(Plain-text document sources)
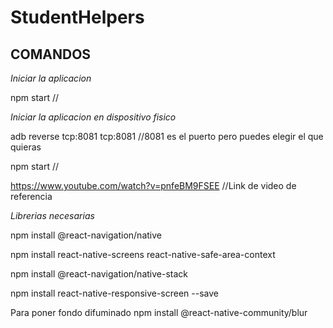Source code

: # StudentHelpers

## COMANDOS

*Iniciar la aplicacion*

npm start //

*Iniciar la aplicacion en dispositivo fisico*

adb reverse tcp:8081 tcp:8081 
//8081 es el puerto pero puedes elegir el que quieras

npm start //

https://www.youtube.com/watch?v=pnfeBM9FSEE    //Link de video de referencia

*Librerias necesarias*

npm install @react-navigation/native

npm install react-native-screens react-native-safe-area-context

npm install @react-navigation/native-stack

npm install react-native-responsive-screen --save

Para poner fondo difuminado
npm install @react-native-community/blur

...

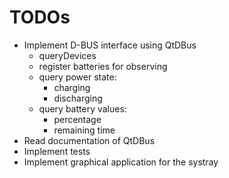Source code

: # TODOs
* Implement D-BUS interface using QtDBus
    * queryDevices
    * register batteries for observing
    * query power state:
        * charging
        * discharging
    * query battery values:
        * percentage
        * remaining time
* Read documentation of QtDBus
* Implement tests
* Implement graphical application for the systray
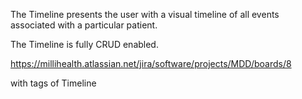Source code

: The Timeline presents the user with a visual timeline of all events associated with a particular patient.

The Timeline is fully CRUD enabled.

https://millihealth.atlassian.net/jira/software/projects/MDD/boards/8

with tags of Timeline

**THE TASK**
Where a line above holds the string "install", show that line.

**FINISHED TASK**
npm install @react-navigation/native
npm install react-native-screens react-native-safe-area-context
npm install @react-navigation/native-stack
npm install react-native-responsive-screen --save
npm install @react-native-community/blur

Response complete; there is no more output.